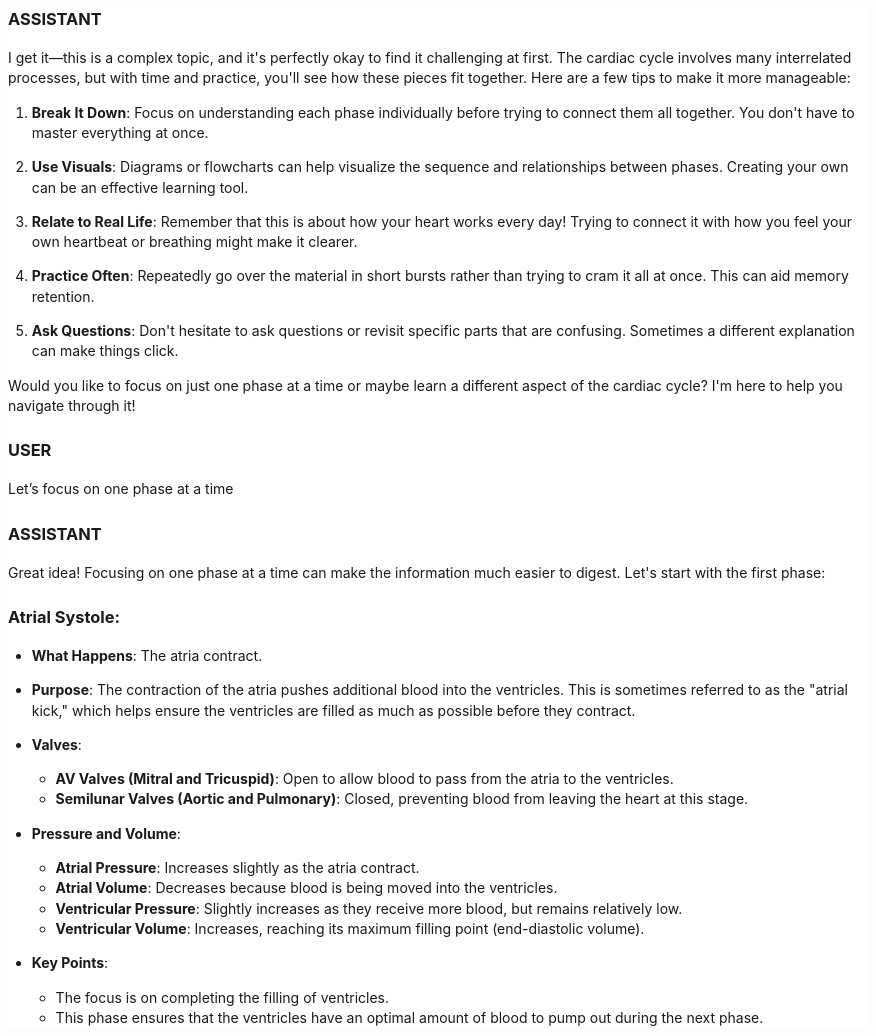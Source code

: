 ### ASSISTANT
I get it—this is a complex topic, and it's perfectly okay to find it challenging at first. The cardiac cycle involves many interrelated processes, but with time and practice, you'll see how these pieces fit together. Here are a few tips to make it more manageable:

1. **Break It Down**: Focus on understanding each phase individually before trying to connect them all together. You don't have to master everything at once.

2. **Use Visuals**: Diagrams or flowcharts can help visualize the sequence and relationships between phases. Creating your own can be an effective learning tool.

3. **Relate to Real Life**: Remember that this is about how your heart works every day! Trying to connect it with how you feel your own heartbeat or breathing might make it clearer.

4. **Practice Often**: Repeatedly go over the material in short bursts rather than trying to cram it all at once. This can aid memory retention.

5. **Ask Questions**: Don't hesitate to ask questions or revisit specific parts that are confusing. Sometimes a different explanation can make things click.

Would you like to focus on just one phase at a time or maybe learn a different aspect of the cardiac cycle? I'm here to help you navigate through it!

### USER
Let’s focus on one phase at a time

### ASSISTANT
Great idea! Focusing on one phase at a time can make the information much easier to digest. Let's start with the first phase:

### Atrial Systole:

- **What Happens**: The atria contract.
  
- **Purpose**: The contraction of the atria pushes additional blood into the ventricles. This is sometimes referred to as the "atrial kick," which helps ensure the ventricles are filled as much as possible before they contract.
  
- **Valves**:
  - **AV Valves (Mitral and Tricuspid)**: Open to allow blood to pass from the atria to the ventricles.
  - **Semilunar Valves (Aortic and Pulmonary)**: Closed, preventing blood from leaving the heart at this stage.

- **Pressure and Volume**:
  - **Atrial Pressure**: Increases slightly as the atria contract.
  - **Atrial Volume**: Decreases because blood is being moved into the ventricles.
  - **Ventricular Pressure**: Slightly increases as they receive more blood, but remains relatively low.
  - **Ventricular Volume**: Increases, reaching its maximum filling point (end-diastolic volume).

- **Key Points**: 
  - The focus is on completing the filling of ventricles.
  - This phase ensures that the ventricles have an optimal amount of blood to pump out during the next phase.
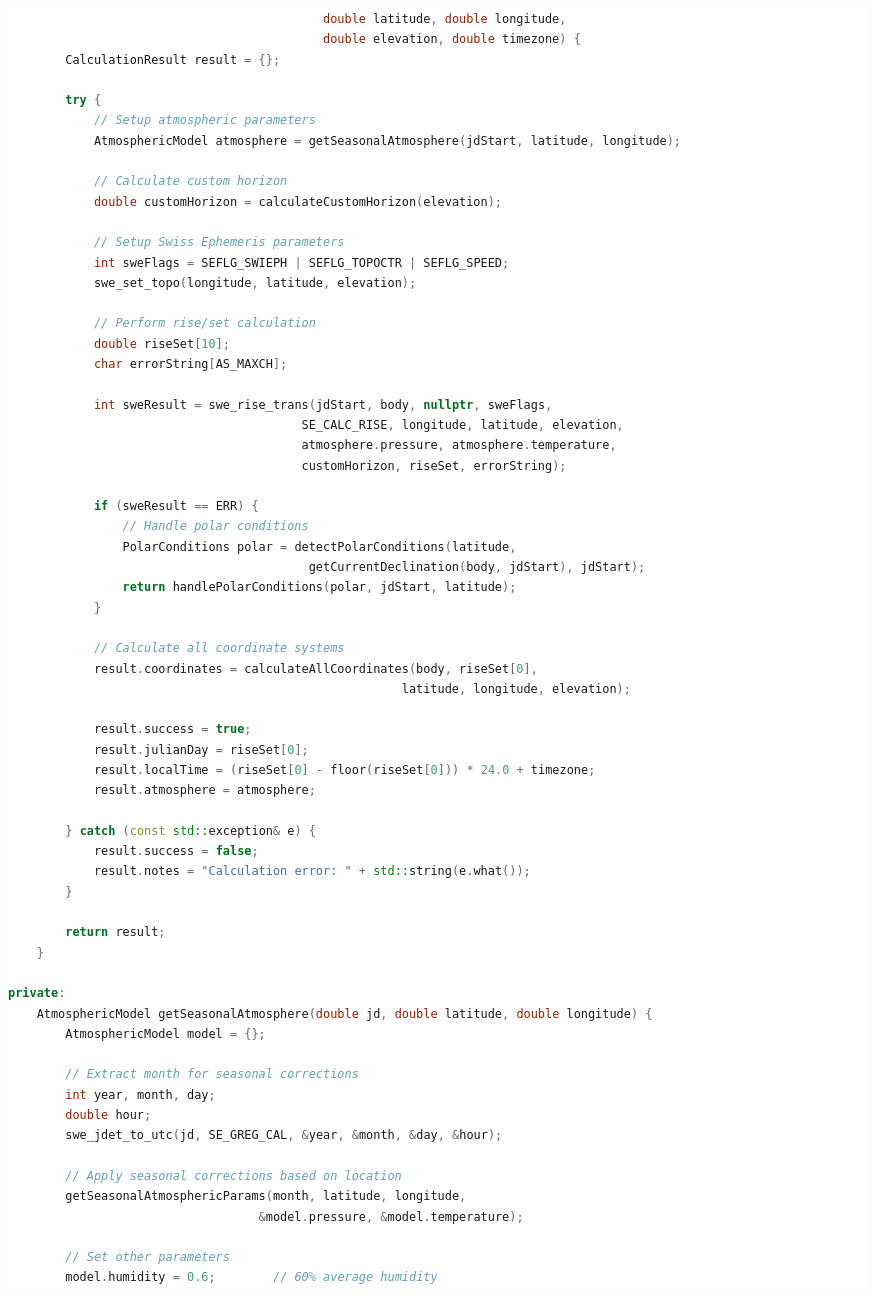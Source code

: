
 ```cpp
                                            double latitude, double longitude,
                                            double elevation, double timezone) {
        CalculationResult result = {};

        try {
            // Setup atmospheric parameters
            AtmosphericModel atmosphere = getSeasonalAtmosphere(jdStart, latitude, longitude);

            // Calculate custom horizon
            double customHorizon = calculateCustomHorizon(elevation);

            // Setup Swiss Ephemeris parameters
            int sweFlags = SEFLG_SWIEPH | SEFLG_TOPOCTR | SEFLG_SPEED;
            swe_set_topo(longitude, latitude, elevation);

            // Perform rise/set calculation
            double riseSet[10];
            char errorString[AS_MAXCH];

            int sweResult = swe_rise_trans(jdStart, body, nullptr, sweFlags,
                                         SE_CALC_RISE, longitude, latitude, elevation,
                                         atmosphere.pressure, atmosphere.temperature,
                                         customHorizon, riseSet, errorString);

            if (sweResult == ERR) {
                // Handle polar conditions
                PolarConditions polar = detectPolarConditions(latitude,
                                          getCurrentDeclination(body, jdStart), jdStart);
                return handlePolarConditions(polar, jdStart, latitude);
            }

            // Calculate all coordinate systems
            result.coordinates = calculateAllCoordinates(body, riseSet[0],
                                                       latitude, longitude, elevation);

            result.success = true;
            result.julianDay = riseSet[0];
            result.localTime = (riseSet[0] - floor(riseSet[0])) * 24.0 + timezone;
            result.atmosphere = atmosphere;

        } catch (const std::exception& e) {
            result.success = false;
            result.notes = "Calculation error: " + std::string(e.what());
        }

        return result;
    }

private:
    AtmosphericModel getSeasonalAtmosphere(double jd, double latitude, double longitude) {
        AtmosphericModel model = {};

        // Extract month for seasonal corrections
        int year, month, day;
        double hour;
        swe_jdet_to_utc(jd, SE_GREG_CAL, &year, &month, &day, &hour);

        // Apply seasonal corrections based on location
        getSeasonalAtmosphericParams(month, latitude, longitude,
                                   &model.pressure, &model.temperature);

        // Set other parameters
        model.humidity = 0.6;        // 60% average humidity
```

◆ ◆ ◆

**WHAT YOU SHOULD DO**
Give back every record precisely as it stands, without the images.

**FINISHED TASK**
Source code

: ### ASSISTANT
I get it—this is a complex topic, and it's perfectly okay to find it challenging at first. The cardiac cycle involves many interrelated processes, but with time and practice, you'll see how these pieces fit together. Here are a few tips to make it more manageable:

1. **Break It Down**: Focus on understanding each phase individually before trying to connect them all together. You don't have to master everything at once.

2. **Use Visuals**: Diagrams or flowcharts can help visualize the sequence and relationships between phases. Creating your own can be an effective learning tool.

3. **Relate to Real Life**: Remember that this is about how your heart works every day! Trying to connect it with how you feel your own heartbeat or breathing might make it clearer.

4. **Practice Often**: Repeatedly go over the material in short bursts rather than trying to cram it all at once. This can aid memory retention.

5. **Ask Questions**: Don't hesitate to ask questions or revisit specific parts that are confusing. Sometimes a different explanation can make things click.

Would you like to focus on just one phase at a time or maybe learn a different aspect of the cardiac cycle? I'm here to help you navigate through it!

### USER
Let’s focus on one phase at a time

### ASSISTANT
Great idea! Focusing on one phase at a time can make the information much easier to digest. Let's start with the first phase:

### Atrial Systole:

- **What Happens**: The atria contract.
  
- **Purpose**: The contraction of the atria pushes additional blood into the ventricles. This is sometimes referred to as the "atrial kick," which helps ensure the ventricles are filled as much as possible before they contract.
  
- **Valves**:
  - **AV Valves (Mitral and Tricuspid)**: Open to allow blood to pass from the atria to the ventricles.
  - **Semilunar Valves (Aortic and Pulmonary)**: Closed, preventing blood from leaving the heart at this stage.

- **Pressure and Volume**:
  - **Atrial Pressure**: Increases slightly as the atria contract.
  - **Atrial Volume**: Decreases because blood is being moved into the ventricles.
  - **Ventricular Pressure**: Slightly increases as they receive more blood, but remains relatively low.
  - **Ventricular Volume**: Increases, reaching its maximum filling point (end-diastolic volume).

- **Key Points**: 
  - The focus is on completing the filling of ventricles.
  - This phase ensures that the ventricles have an optimal amount of blood to pump out during the next phase.
Source code

:
 ```cpp
                                            double latitude, double longitude,
                                            double elevation, double timezone) {
        CalculationResult result = {};

        try {
            // Setup atmospheric parameters
            AtmosphericModel atmosphere = getSeasonalAtmosphere(jdStart, latitude, longitude);

            // Calculate custom horizon
            double customHorizon = calculateCustomHorizon(elevation);

            // Setup Swiss Ephemeris parameters
            int sweFlags = SEFLG_SWIEPH | SEFLG_TOPOCTR | SEFLG_SPEED;
            swe_set_topo(longitude, latitude, elevation);

            // Perform rise/set calculation
            double riseSet[10];
            char errorString[AS_MAXCH];

            int sweResult = swe_rise_trans(jdStart, body, nullptr, sweFlags,
                                         SE_CALC_RISE, longitude, latitude, elevation,
                                         atmosphere.pressure, atmosphere.temperature,
                                         customHorizon, riseSet, errorString);

            if (sweResult == ERR) {
                // Handle polar conditions
                PolarConditions polar = detectPolarConditions(latitude,
                                          getCurrentDeclination(body, jdStart), jdStart);
                return handlePolarConditions(polar, jdStart, latitude);
            }

            // Calculate all coordinate systems
            result.coordinates = calculateAllCoordinates(body, riseSet[0],
                                                       latitude, longitude, elevation);

            result.success = true;
            result.julianDay = riseSet[0];
            result.localTime = (riseSet[0] - floor(riseSet[0])) * 24.0 + timezone;
            result.atmosphere = atmosphere;

        } catch (const std::exception& e) {
            result.success = false;
            result.notes = "Calculation error: " + std::string(e.what());
        }

        return result;
    }

private:
    AtmosphericModel getSeasonalAtmosphere(double jd, double latitude, double longitude) {
        AtmosphericModel model = {};

        // Extract month for seasonal corrections
        int year, month, day;
        double hour;
        swe_jdet_to_utc(jd, SE_GREG_CAL, &year, &month, &day, &hour);

        // Apply seasonal corrections based on location
        getSeasonalAtmosphericParams(month, latitude, longitude,
                                   &model.pressure, &model.temperature);

        // Set other parameters
        model.humidity = 0.6;        // 60% average humidity
```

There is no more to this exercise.